元々純粋な日本人で黒髪黒目のリョウとしては、正直この青い眼と
銀髪、そして変化した顔つきには慣れなくて、鏡を見ても自分だという
感覚がイマイチなのだが・・・。
「お客様、瞳の色を見せていただいてもよろしいでしょうか?」
女店員がリョウに聞く。
なるべくリョウの虹彩の色に近いものを選ぼうとしているようだ。
「はい、お願いします」
そう言ってリョウは少ししゃがんで、女店員が見やすいようにする。
「失礼します」
女店員はそう言って、リョウの頬に手をあてて瞳の色をいろいろな
角度から確かめた後、
「素敵な色ですね・・・。
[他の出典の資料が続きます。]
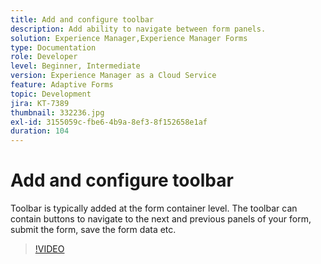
 ```yaml
---
title: Add and configure toolbar
description: Add ability to navigate between form panels.
solution: Experience Manager,Experience Manager Forms
type: Documentation
role: Developer
level: Beginner, Intermediate
version: Experience Manager as a Cloud Service
feature: Adaptive Forms
topic: Development
jira: KT-7389
thumbnail: 332236.jpg
exl-id: 3155059c-fbe6-4b9a-8ef3-8f152658e1af
duration: 104
---
```

# Add and configure toolbar

Toolbar is typically added at the form container level. The toolbar can contain buttons to navigate to the next and previous panels of your form, submit the form, save the form data etc.

>[!VIDEO](https://video.tv.adobe.com/v/332236?quality=12&learn=on)
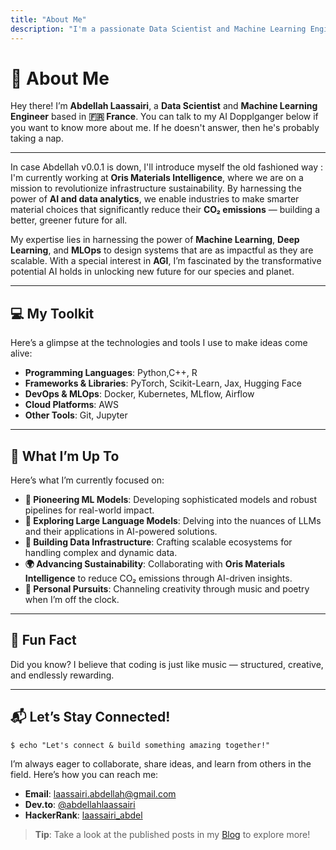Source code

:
 ```yaml
---
title: "About Me"
description: "I'm a passionate Data Scientist and Machine Learning Engineer based in France. Let's build something amazing together!"
---
```


# 👋 About Me

Hey there! I’m **Abdellah Laassairi**, a 
**Data Scientist** and **Machine Learning Engineer** based in
**🇫🇷 France**. You can talk to my AI Dopplganger below if you want to know more about me. 
If he doesn't answer, then he's probably taking a nap.
<div id="terminal-x"></div>

---

In case Abdellah v0.0.1 is down, I'll introduce myself the old fashioned way : 
I'm currently working at **Oris Materials Intelligence**, where we are on a mission to revolutionize infrastructure sustainability. By harnessing the power of **AI and data analytics**, we enable industries to make smarter material choices that significantly reduce their **CO₂ emissions** — building a better, greener future for all.

My expertise lies in harnessing the power of **Machine Learning**, **Deep Learning**, and **MLOps** to design systems that are as impactful as they are scalable. With a special interest in **AGI**, I’m fascinated by the transformative potential AI holds in unlocking new future for our species and planet.

---

## 💻 My Toolkit

Here’s a glimpse at the technologies and tools I use to make ideas come alive:

- **Programming Languages**: Python,C++, R
- **Frameworks & Libraries**: PyTorch, Scikit-Learn, Jax, Hugging Face
- **DevOps & MLOps**: Docker, Kubernetes, MLflow, Airflow
- **Cloud Platforms**: AWS 
- **Other Tools**: Git, Jupyter

---

## 🚀 What I’m Up To

Here’s what I’m currently focused on:

- **🔭 Pioneering ML Models**: Developing sophisticated models and robust pipelines for real-world impact.
- **🌱 Exploring Large Language Models**: Delving into the nuances of LLMs and their applications in AI-powered solutions.
- **🎯 Building Data Infrastructure**: Crafting scalable ecosystems for handling complex and dynamic data.
- **🌍 Advancing Sustainability**: Collaborating with **Oris Materials Intelligence** to reduce CO₂ emissions through AI-driven insights.
- **🎻 Personal Pursuits**: Channeling creativity through music and poetry when I’m off the clock.

---

## 🎯 Fun Fact

Did you know? I believe that coding is just like music — structured, creative, and endlessly rewarding.

---

## 📬 Let’s Stay Connected!

<!-- termynal -->

```shell
$ echo "Let's connect & build something amazing together!"
```

I’m always eager to collaborate, share ideas, and learn from others in the field. Here’s how you can reach me:

- **Email**: <a href="mailto:laassairi.abdellah@gmail.com">laassairi.abdellah@gmail.com</a>
- **Dev.to**: [@abdellahlaassairi](https://dev.to/abdellahlaassairi)
- **HackerRank**: [laassairi_abdel](https://www.hackerrank.com/laassairi_abdel)

> **Tip**: Take a look at the published posts in my [Blog](/blog/) to explore more!
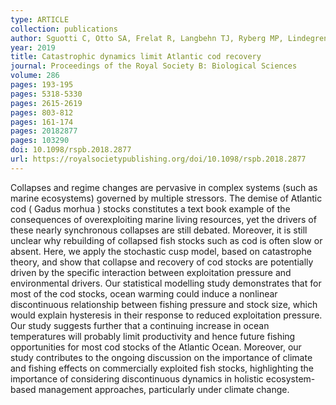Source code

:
 ```yaml
---
type: ARTICLE
collection: publications
author: Sguotti C, Otto SA, Frelat R, Langbehn TJ, Ryberg MP, Lindegren M, Durant JM, Stenseth NC & M{\"{o}}llmann C
year: 2019
title: Catastrophic dynamics limit Atlantic cod recovery
journal: Proceedings of the Royal Society B: Biological Sciences
volume: 286
pages: 193-195
pages: 5318-5330
pages: 2615-2619
pages: 803-812
pages: 161-174
pages: 20182877
pages: 103290
doi: 10.1098/rspb.2018.2877
url: https://royalsocietypublishing.org/doi/10.1098/rspb.2018.2877
---
```

Collapses and regime changes are pervasive in complex systems (such as marine ecosystems) governed by multiple stressors. The demise of Atlantic cod ( Gadus morhua ) stocks constitutes a text book example of the consequences of overexploiting marine living resources, yet the drivers of these nearly synchronous collapses are still debated. Moreover, it is still unclear why rebuilding of collapsed fish stocks such as cod is often slow or absent. Here, we apply the stochastic cusp model, based on catastrophe theory, and show that collapse and recovery of cod stocks are potentially driven by the specific interaction between exploitation pressure and environmental drivers. Our statistical modelling study demonstrates that for most of the cod stocks, ocean warming could induce a nonlinear discontinuous relationship between fishing pressure and stock size, which would explain hysteresis in their response to reduced exploitation pressure. Our study suggests further that a continuing increase in ocean temperatures will probably limit productivity and hence future fishing opportunities for most cod stocks of the Atlantic Ocean. Moreover, our study contributes to the ongoing discussion on the importance of climate and fishing effects on commercially exploited fish stocks, highlighting the importance of considering discontinuous dynamics in holistic ecosystem-based management approaches, particularly under climate change.
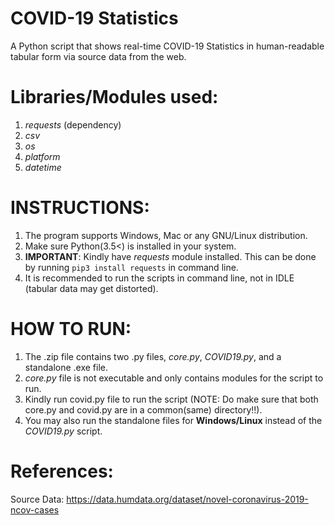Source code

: # COVID-19 Statistics 

A Python script that shows real-time COVID-19 Statistics in human-readable tabular form via source data from the web.

# Libraries/Modules used:
1. *requests* (dependency)
2. *csv*
3. *os*
4. *platform*
5. *datetime*

# INSTRUCTIONS:
1. The program supports Windows, Mac or any GNU/Linux distribution.
2. Make sure Python(3.5<) is installed in your system.
3. **IMPORTANT**: Kindly have *requests* module installed. This can be done by running ```pip3 install requests``` in command line.
4. It is recommended to run the scripts in command line, not in IDLE (tabular data may get distorted).

# HOW TO RUN:
1. The .zip file contains two .py files, *core.py*, *COVID19.py*, and a standalone .exe file.
2. *core.py* file is not executable and only contains modules for the script to run.
3. Kindly run covid.py file to run the script (NOTE: Do make sure that both core.py and covid.py are in a common(same) directory!!).
4. You may also run the standalone files for **Windows/Linux** instead of the *COVID19.py* script.

# References:
Source Data: https://data.humdata.org/dataset/novel-coronavirus-2019-ncov-cases
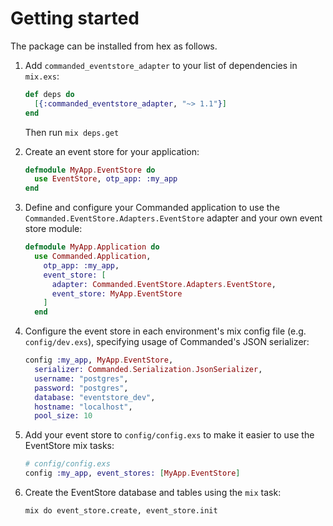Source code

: # Getting started

The package can be installed from hex as follows.

1. Add `commanded_eventstore_adapter` to your list of dependencies in `mix.exs`:

    ```elixir
    def deps do
      [{:commanded_eventstore_adapter, "~> 1.1"}]
    end
    ```

    Then run `mix deps.get`

2. Create an event store for your application:

    ```elixir
    defmodule MyApp.EventStore do
      use EventStore, otp_app: :my_app
    end
    ```

3. Define and configure your Commanded application to use the `Commanded.EventStore.Adapters.EventStore` adapter and your own event store module:

    ```elixir
    defmodule MyApp.Application do
      use Commanded.Application,
        otp_app: :my_app,
        event_store: [
          adapter: Commanded.EventStore.Adapters.EventStore,
          event_store: MyApp.EventStore
        ]
      end
    ```

4. Configure the event store in each environment's mix config file (e.g. `config/dev.exs`), specifying usage of Commanded's JSON serializer:

    ```elixir
    config :my_app, MyApp.EventStore,
      serializer: Commanded.Serialization.JsonSerializer,
      username: "postgres",
      password: "postgres",
      database: "eventstore_dev",
      hostname: "localhost",
      pool_size: 10
    ```

5. Add your event store to `config/config.exs` to make it easier to use the EventStore mix tasks:

    ```elixir
    # config/config.exs
    config :my_app, event_stores: [MyApp.EventStore]
    ```

6. Create the EventStore database and tables using the `mix` task:

    ```shell
    mix do event_store.create, event_store.init
    ```
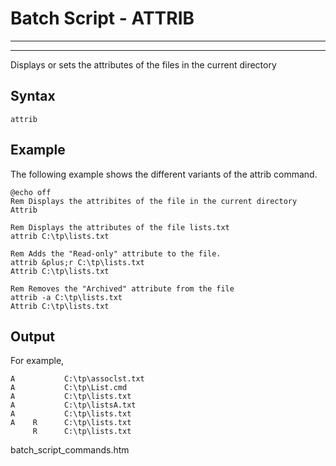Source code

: # Batch Script - ATTRIB

---



---

Displays or sets the attributes of the files in the current directory

## Syntax

```
attrib
```

## Example

The following example shows the different variants of the attrib command.

```
@echo off
Rem Displays the attribites of the file in the current directory
Attrib

Rem Displays the attributes of the file lists.txt
attrib C:\tp\lists.txt

Rem Adds the "Read-only" attribute to the file.
attrib &plus;r C:\tp\lists.txt
Attrib C:\tp\lists.txt

Rem Removes the "Archived" attribute from the file
attrib -a C:\tp\lists.txt
Attrib C:\tp\lists.txt
```

## Output

For example,

```
A           C:\tp\assoclst.txt
A           C:\tp\List.cmd
A           C:\tp\lists.txt
A           C:\tp\listsA.txt
A           C:\tp\lists.txt
A    R      C:\tp\lists.txt
     R      C:\tp\lists.txt
```

batch\_script\_commands.htm

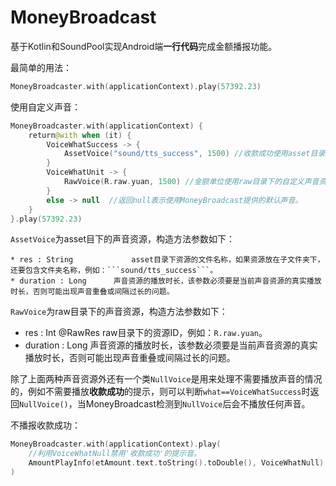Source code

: # MoneyBroadcast
基于Kotlin和SoundPool实现Android端**一行代码**完成金额播报功能。

最简单的用法：
```kotlin
MoneyBroadcaster.with(applicationContext).play(57392.23)
```

使用自定义声音：

```kotlin
MoneyBroadcaster.with(applicationContext) {
    return@with when (it) {
        VoiceWhatSuccess -> {
            AssetVoice("sound/tts_success", 1500) //收款成功使用asset目录下的自定义声音资源
        }
        VoiceWhatUnit -> {
            RawVoice(R.raw.yuan, 1500) //金额单位使用raw目录下的自定义声音资源
        }
        else -> null  //返回null表示使用MoneyBroadcast提供的默认声音。
    }
}.play(57392.23)
```

```AssetVoice```为asset目下的声音资源，构造方法参数如下：

	* res : String             asset目录下资源的文件名称，如果资源放在子文件夹下，还要包含文件夹名称，例如：```sound/tts_success```。
	* duration : Long      声音资源的播放时长，该参数必须要是当前声音资源的真实播放时长，否则可能出现声音重叠或间隔过长的问题。

```RawVoice```为raw目录下的声音资源，构造方法参数如下：

 * res : Int   @RawRes	  raw目录下的资源ID，例如：```R.raw.yuan```。
 * duration : Long      声音资源的播放时长，该参数必须要是当前声音资源的真实播放时长，否则可能出现声音重叠或间隔过长的问题。

除了上面两种声音资源外还有一个类```NullVoice```是用来处理不需要播放声音的情况的，例如不需要播放**收款成功**的提示，则可以判断```what==VoiceWhatSuccess```时返回```NullVoice()```，当MoneyBroadcast检测到```NullVoice```后会不播放任何声音。

不播报收款成功：

```kotlin
MoneyBroadcaster.with(applicationContext).play(
  	//利用VoiceWhatNull禁用'收款成功'的提示音。
    AmountPlayInfo(etAmount.text.toString().toDouble(), VoiceWhatNull)
)
```

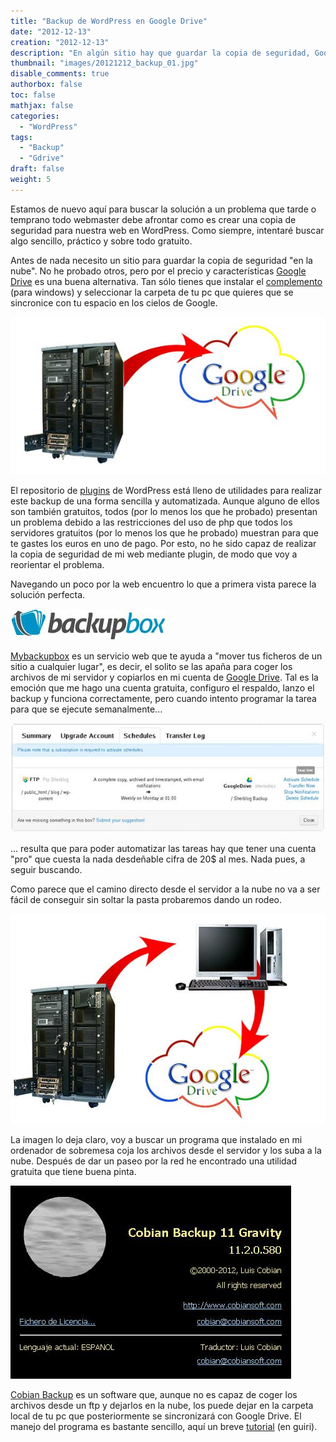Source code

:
 ```yaml
---
title: "Backup de WordPress en Google Drive"
date: "2012-12-13"
creation: "2012-12-13"
description: "En algún sitio hay que guardar la copia de seguridad, Google Drive es barato y accesible"
thumbnail: "images/20121212_backup_01.jpg"
disable_comments: true
authorbox: false
toc: false
mathjax: false
categories:
  - "WordPress"
tags:
  - "Backup"
  - "Gdrive"
draft: false
weight: 5
---
```

Estamos de nuevo aquí para buscar la solución a un problema que tarde o temprano todo webmaster debe afrontar como es crear una copia de seguridad para nuestra web en WordPress. Como siempre, intentaré buscar algo sencillo, práctico y sobre todo gratuito.

Antes de nada necesito un sitio para guardar la copia de seguridad "en la nube". No he probado otros, pero por el precio y características [Google Drive][11] es una buena alternativa. Tan sólo tienes que instalar el [complemento][12] (para windows) y seleccionar la carpeta de tu pc que quieres que se sincronice con tu espacio en los cielos de Google.

![Image][06]

El repositorio de [plugins][13] de WordPress está lleno de utilidades para realizar este backup de una forma sencilla y automatizada. Aunque alguno de ellos son también gratuitos, todos (por lo menos los que he probado) presentan un problema debido a las restricciones del uso de php que todos los servidores gratuitos (por lo menos los que he probado) muestran para que te gastes los euros en uno de pago. Por esto, no he sido capaz de realizar la copia de seguridad de mi web mediante plugin, de modo que voy a reorientar el problema.

Navegando un poco por la web encuentro lo que a primera vista parece la solución perfecta.

![Image][02]

[Mybackupbox][14] es un servicio web que te ayuda a "mover tus ficheros de un sitio a cualquier lugar", es decir, el solito se las apaña para coger los archivos de mi servidor y copiarlos en mi cuenta de [Google Drive][11]. Tal es la emoción que me hago una cuenta gratuita, configuro el respaldo, lanzo el backup y funciona correctamente, pero cuando intento programar la tarea para que se ejecute semanalmente...

![Image][03]

... resulta que para poder automatizar las tareas hay que tener una cuenta "pro" que cuesta la nada desdeñable cifra de 20$ al mes. Nada pues, a seguir buscando.

Como parece que el camino directo desde el servidor a la nube no va a ser fácil de conseguir sin soltar la pasta probaremos dando un rodeo.

![Image][04]

La imagen lo deja claro, voy a buscar un programa que instalado en mi ordenador de sobremesa coja los archivos desde el servidor y los suba a la nube. Después de dar un paseo por la red he encontrado una utilidad gratuita que tiene buena pinta.

![Image][05]

[Cobian Backup][16] es un software que, aunque no es capaz de coger los archivos desde un ftp y dejarlos en la nube, los puede dejar en la carpeta local de tu pc que posteriormente se sincronizará con Google Drive. El manejo del programa es bastante sencillo, aquí un breve [tutorial][15] (en guiri).

[02]: /images/20121212_backup_02.jpg
[03]: /images/20121212_backup_03.jpg
[04]: /images/20121212_backup_04.jpg
[05]: /images/20121212_backup_05.jpg
[06]: /images/20121212_backup_06.jpg

[11]: https://drive.google.com
[12]: https://www.google.com/drive/download/
[13]: https://wordpress.org/plugins/tags/backup/
[14]: https://mybackupbox.com
[15]: http://techbystep.blogspot.com.es/2012/06/setup-and-forget-automated-backup-with.html
[16]: http://www.cobiansoft.com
では、少々お待ちください」
そう言って、アクセサリーを選びに行った。
「気に入る物があるといいね」
リョウがブレンダにそう言うと、
「あの女、リョウに近づきすぎなのじゃ!」
彼女は頬をふくらませて不機嫌な様子だった。
リョウには、まだこの世界の男女の距離感はよくわかってない。
今も顔に触られたが、日本の病院で看護婦さんに診てもらったぐらいの
感覚しかなかった。
ブレンダの頭を撫でながら、なだめるリョウであった。